Commanders and leaders
- Unknown: Amadou Koufa

Casualties and losses
- None: 35 killed (per France) 16 killed (per Katiba Macina)

= Battle of Farimake =

2018 battle of the Mali War

The battle of Farimake took place between November 22 and 23, 2018, between French forces of Operation Barkhane and Katibat Macina, a regional variant of Jama'at Nasr al-Islam wal Muslimin. French forces launched an assault on Katiba Macina, claiming to have killed their leader Amadou Koufa.

== Prelude ==
At 6:00 p.m. on November 8, 2018, Amadou Koufa, the leader of Katiba Macina, released a video alongside Iyad Ag Ghaly and Djamel Okacha, urging Fulani people to launch an insurrection against their governments. Around the end of November 2018, Koufa gathered his forces in the Youwarou Cercle, Mopti Region, while civilians celebrated Mawlid.

== Battle ==
French forces launched an offensive on Katiba Macina on the night of November 22. Malian media stated that fighting broke out at Kourou and Nanana, two large ponds in the commune of Farimake. The operation was launched after months of joint intelligence gathering by French and Malian forces, but Malian troops did not partake in the battle. French troops first launched airstrikes on three Katiba Macina positions, near Sourango, before launching a helicopter-borne assault.

== Aftermath ==
The following day, French media stated 30 militants were killed, possibly including Amadou Koufa. Later that day, Le Monde assessed the death toll to be 34 militants killed. On November 24, the Malian Ministry of Defense stated Koufa was killed in the battle, having been seriously injured in the attack and succumbing to his injuries hours later in the Wagadou Forest.
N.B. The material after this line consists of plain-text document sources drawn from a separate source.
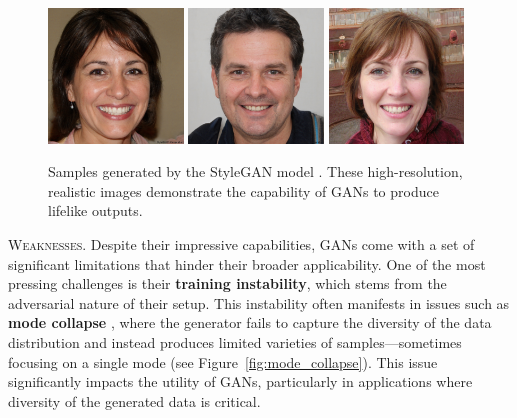 \begin{figure}[ht]
    \centering
    \includegraphics[width=0.32\textwidth]{introduction/figures/stylegan_example_1.jpeg}
    \includegraphics[width=0.32\textwidth]{introduction/figures/stylegan_example_2.jpeg}
    \includegraphics[width=0.32\textwidth]{introduction/figures/stylegan_example_3.jpeg}
    \caption{Samples generated by the StyleGAN model \cite{karras2019stylegan}. These high-resolution, realistic images demonstrate the capability of GANs to produce lifelike outputs.}
    \label{fig:stylegan_samples}
\end{figure}

\textsc{Weaknesses.} Despite their impressive capabilities, GANs come with a set of significant limitations that hinder their broader applicability. One of the most pressing challenges is their \textbf{training instability}, which stems from the adversarial nature of their setup. This instability often manifests in issues such as \textbf{mode collapse} \citep{arjovsky2017wasserstein}, where the generator fails to capture the diversity of the data distribution and instead produces limited varieties of samples—sometimes focusing on a single mode (see Figure~\ref{fig:mode_collapse}). This issue significantly impacts the utility of GANs, particularly in applications where diversity of the generated data is critical.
The Malian MoD also stated that two other Katiba Macina leaders - Djouretou, the base manager, and Bobala, operations manager - were both killed as well. Malian Prime Minister Maïga later claimed Koufa's body was not in the hands of Malian authorities. French forces later corroborated these statements on November 28, giving a final death toll of 35 killed.

Some sources within JNIM, including Abdelmalek Droukdel, denied accusations of Koufa's death, and stated only 16 militants were killed. On February 28, 2019, a video surfaced showing Koufa alive.